Search code examples
pythonpytorchlstm

Converting lists of uneven size into LSTM input tensor


So I have a nested list of 1366 samples with 2 features each and varying sequence lengths that is supposed to be the input data for an LSTM. The labels are supposed to be a pair of values for each sequence, i.e. [-0.76797587, 0.0713816]. In essence the data looks like the following:

X = [[[-0.11675862, -0.5416186], [-0.76797587, 0.0713816]], [[-0.5115555, 0.25823522], [0.6099151999999999, 0.21718016], [-0.0022403747, 0.6470206999999999]]]

What I would like to do is convert this list into an input tensor. As I understand, LSTMs accept sequences of different lengths, so in this case the first sample has length 2 and the second has length 3.

Currently I'm trying to convert the list in the following way:

train_data = TensorDataset(torch.tensor(X, dtype=torch.float32), torch.tensor(Y, dtype=torch.float32))
train_dataloader = DataLoader(train_data, batch_size=batch_size, shuffle=True)

Though this produces the following error ValueError: expected sequence of length 5 at dim 1 (got 3)

I'm guessing this is because the first sequence has length five and the second length 3, which is not convertible?

How do I convert the given list into a tensor? Or am I thinking wrong about the way to train the LSTM?

Thanks for any help!


Solution

  • So as you said, the sequence length can be different. But because we work with batches, in each batch the sequence length has to be the same anyways. Thats because all samples are processed simultaneously. So what you have to do is to pad the samples to the same size by taking the length longest sequence in the batch and fill all other samples with zeros so that they have the same size. For that you have to use pytorch's pad functionn, like this:

    from torch.nn.utils.rnn import pad_sequence
    
    # the batch must be a python list containing the tensor samples
    sample_batch = [torch.tensor((4,2)), torch.tensor((2,2)), torch.tensor((5,2))]
    
    # pad all samples in the batch to the length of the biggest sample
    padded_batch = pad_sequence(sample_batch, batch_first=True)
    
    # get the new size of the samples and reshape it to (BATCH_SIZE, SEQUENCE/PAD_SIZE. INPUT_SIZE)
    padded_to = list(padded_batch.size())[1]
    padded_batch = padded_batch.reshape(len(sample_batch), padded_to, 1)
    

    Now all samples in the batch should have the shape (5,2) because the biggest sample had a sequence length of 5.
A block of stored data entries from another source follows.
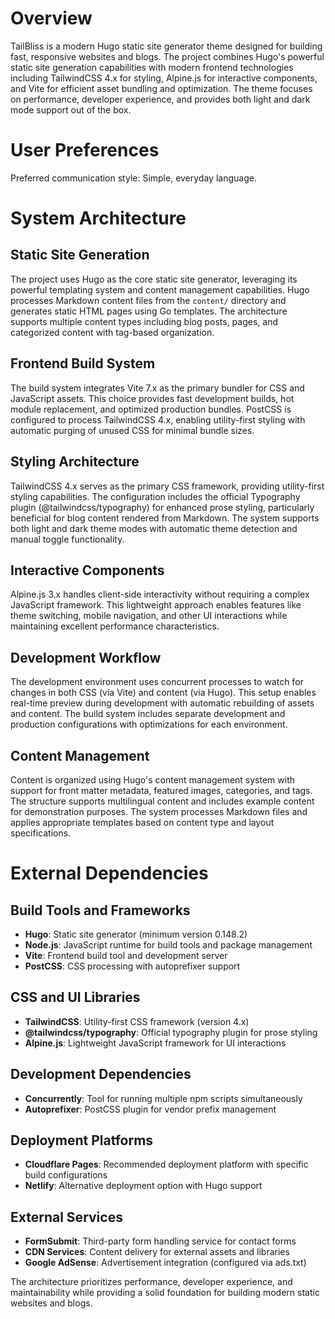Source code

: # Overview

TailBliss is a modern Hugo static site generator theme designed for building fast, responsive websites and blogs. The project combines Hugo's powerful static site generation capabilities with modern frontend technologies including TailwindCSS 4.x for styling, Alpine.js for interactive components, and Vite for efficient asset bundling and optimization. The theme focuses on performance, developer experience, and provides both light and dark mode support out of the box.

# User Preferences

Preferred communication style: Simple, everyday language.

# System Architecture

## Static Site Generation
The project uses Hugo as the core static site generator, leveraging its powerful templating system and content management capabilities. Hugo processes Markdown content files from the `content/` directory and generates static HTML pages using Go templates. The architecture supports multiple content types including blog posts, pages, and categorized content with tag-based organization.

## Frontend Build System
The build system integrates Vite 7.x as the primary bundler for CSS and JavaScript assets. This choice provides fast development builds, hot module replacement, and optimized production bundles. PostCSS is configured to process TailwindCSS 4.x, enabling utility-first styling with automatic purging of unused CSS for minimal bundle sizes.

## Styling Architecture
TailwindCSS 4.x serves as the primary CSS framework, providing utility-first styling capabilities. The configuration includes the official Typography plugin (@tailwindcss/typography) for enhanced prose styling, particularly beneficial for blog content rendered from Markdown. The system supports both light and dark theme modes with automatic theme detection and manual toggle functionality.

## Interactive Components
Alpine.js 3.x handles client-side interactivity without requiring a complex JavaScript framework. This lightweight approach enables features like theme switching, mobile navigation, and other UI interactions while maintaining excellent performance characteristics.

## Development Workflow
The development environment uses concurrent processes to watch for changes in both CSS (via Vite) and content (via Hugo). This setup enables real-time preview during development with automatic rebuilding of assets and content. The build system includes separate development and production configurations with optimizations for each environment.

## Content Management
Content is organized using Hugo's content management system with support for front matter metadata, featured images, categories, and tags. The structure supports multilingual content and includes example content for demonstration purposes. The system processes Markdown files and applies appropriate templates based on content type and layout specifications.

# External Dependencies

## Build Tools and Frameworks
- **Hugo**: Static site generator (minimum version 0.148.2)
- **Node.js**: JavaScript runtime for build tools and package management
- **Vite**: Frontend build tool and development server
- **PostCSS**: CSS processing with autoprefixer support

## CSS and UI Libraries
- **TailwindCSS**: Utility-first CSS framework (version 4.x)
- **@tailwindcss/typography**: Official typography plugin for prose styling
- **Alpine.js**: Lightweight JavaScript framework for UI interactions

## Development Dependencies
- **Concurrently**: Tool for running multiple npm scripts simultaneously
- **Autoprefixer**: PostCSS plugin for vendor prefix management

## Deployment Platforms
- **Cloudflare Pages**: Recommended deployment platform with specific build configurations
- **Netlify**: Alternative deployment option with Hugo support

## External Services
- **FormSubmit**: Third-party form handling service for contact forms
- **CDN Services**: Content delivery for external assets and libraries
- **Google AdSense**: Advertisement integration (configured via ads.txt)

The architecture prioritizes performance, developer experience, and maintainability while providing a solid foundation for building modern static websites and blogs.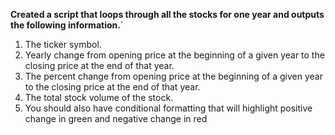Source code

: **Created a script that loops through all the stocks for one year and outputs the following information.**`
  
1. The ticker symbol.
2. Yearly change from opening price at the beginning of a given year to the closing price at the end of that year.
3. The percent change from opening price at the beginning of a given year to the closing price at the end of that year.
4. The total stock volume of the stock.
5. You should also have conditional formatting that will highlight positive change in green and negative change in red

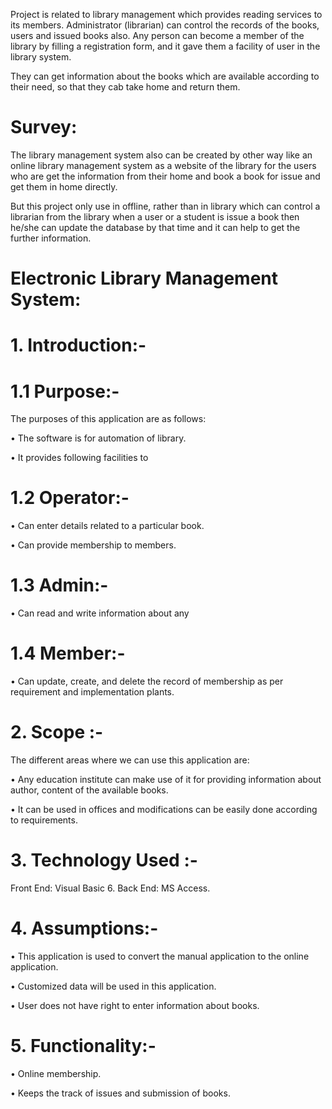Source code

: Project is related to library management which provides reading services to its members. Administrator (librarian) can control the records of the books, users and issued books also. Any person can become a member of the library by filling a registration form, and it gave them a facility of user in the library system.

They can get information about the books which are available according to their need, so that they cab take home and return them.


# Survey:

The library management system also can be created by other way like an online library management system as a website of the library for the users who are get the information from their home and book a book for issue and get them in home directly. 

But this project only use in offline, rather than in library which can control a librarian from the library when a user or a student is issue a book then he/she can update the database by that time and it can help to get the further information.


# Electronic Library Management System:

# 1.	Introduction:-

  # 1.1 Purpose:-

  The purposes of this application are as follows:
  
   • The software is for automation of library.
     
   • It provides following facilities to

  # 1.2 Operator:-

   • Can enter details related to a particular book.
   
   • Can provide membership to members.

  # 1.3 Admin:-

   • Can read and write information about any

  # 1.4 Member:-

   • Can update, create, and delete the record of membership as per requirement and implementation plants.

# 2.	Scope :-

 The different areas where we can use this application are:       
 
   • Any education institute can make use of it for providing information about author, content of the available books.
   
   • It can be used in offices and modifications can be easily done according to requirements.

# 3.	Technology Used :-

  Front End:     Visual Basic 6.
  Back End:      MS Access.

# 4.	Assumptions:-

• This application is used to convert the manual application to the online application.

• Customized data will be used in this application.

• User does not have right to enter information about books.

# 5.	Functionality:-

• Online membership.

• Keeps the track of issues and submission of books.
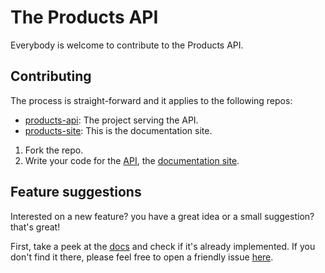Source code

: # The Products API

Everybody is welcome to contribute to the Products API.

## Contributing

The process is straight-forward and it applies to the following repos:

- [products-api][1]: The project serving the API.
- [products-site][2]: This is the documentation site.

1. Fork the repo.
2. Write your code for the [API][1], the [documentation site][2].

## Feature suggestions

Interested on a new feature? you have a great idea or a small suggestion? that's great!

First, take a peek at the [docs][3] and check if it's already implemented. If you don't find it there, please feel free to open a friendly issue [here][4].

[1]: https://github.com/untalsanders/mercadolibre-api-clone-nodejs
[2]: https://github.com/untalsanders/products-api-site
[3]: https://untalsanders.github.io/products-api-site/documentation
[4]: https://github.com/untalsanders/mercadolibre-api-clone-nodejs/issues

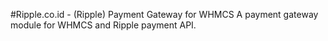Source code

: #Ripple.co.id - (Ripple) Payment Gateway for WHMCS
A payment gateway module for WHMCS and Ripple payment API.
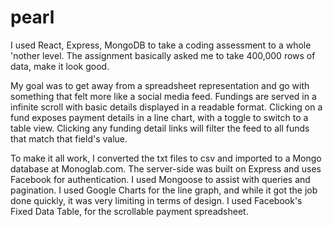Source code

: # pearl

I used React, Express, MongoDB to take a coding assessment to a whole 'nother level. The assignment basically asked me to take 400,000 rows of data, make it look good. 

My goal was to get away from a spreadsheet representation and go with something that felt more like a social media feed. Fundings are served in a infinite scroll with basic details displayed in a readable format. Clicking on a fund exposes payment details in a line chart, with a toggle to switch to a table view. Clicking any funding detail links will filter the feed to all funds that match that field's value.

To make it all work, I converted the txt files to csv and imported to a Mongo database at Monoglab.com. The server-side was built on Express and uses Facebook for authentication. I used Mongoose to assist with queries and pagination. I used Google Charts for the line graph, and while it got the job done quickly, it was very limiting in terms of design. I used Facebook's Fixed Data Table, for the scrollable payment spreadsheet.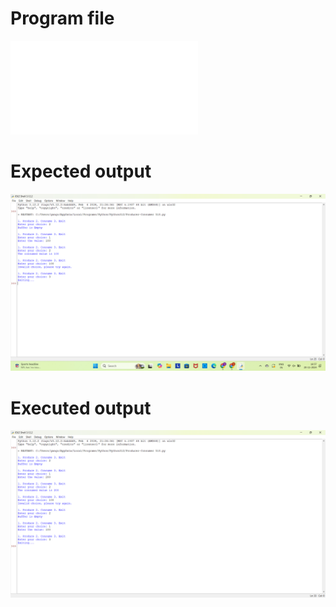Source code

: # Program file
![Producer-Consumer 518.py](Producer-Consumer518.py)

# Expected output
![ExpectedOutput](ExpectedOutput.png)

# Executed output
![ExecutedOutput](ExecutedOutput.png)


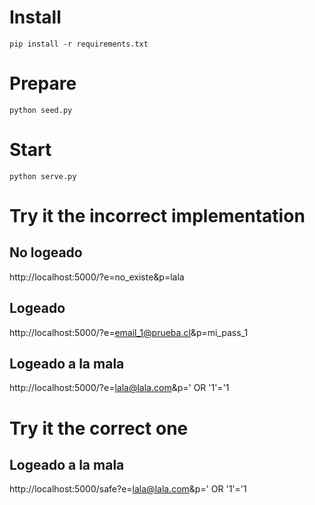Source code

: # Install

    pip install -r requirements.txt

# Prepare

    python seed.py

# Start

    python serve.py

# Try it the incorrect implementation

## No logeado
http://localhost:5000/?e=no_existe&p=lala

## Logeado
http://localhost:5000/?e=email_1@prueba.cl&p=mi_pass_1

## Logeado a la mala
http://localhost:5000/?e=lala@lala.com&p=' OR '1'='1


# Try it the correct one

## Logeado a la mala
http://localhost:5000/safe?e=lala@lala.com&p=' OR '1'='1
    If you dont know how to implement this with the pytorch Dataloader you can create a custom collate_fn:

    def custom_collate(batch):
        batch_size = len(batch)
    
        sample_batch, target_batch = [], []
        for sample, target in batch:
    
            sample_batch.append(sample)
            target_batch.append(target)
    
        padded_batch = pad_sequence(sample_batch, batch_first=True)
        padded_to = list(padded_batch.size())[1]
        padded_batch = padded_batch.reshape(len(sample_batch), padded_to, 1)        
    
        return padded_batch, torch.cat(target_batch, dim=0).reshape(len(sample_batch)
    

    Now you can tell the DataLoader to apply this function on your batch before returning it:

    train_dataloader = DataLoader(
            train_data,
            batch_size=batch_size,
            num_workers=1,
            shuffle=True,
            collate_fn=custom_collate    # <-- NOTE THIS
        )
    

    Now the DataLoader returns padded batches!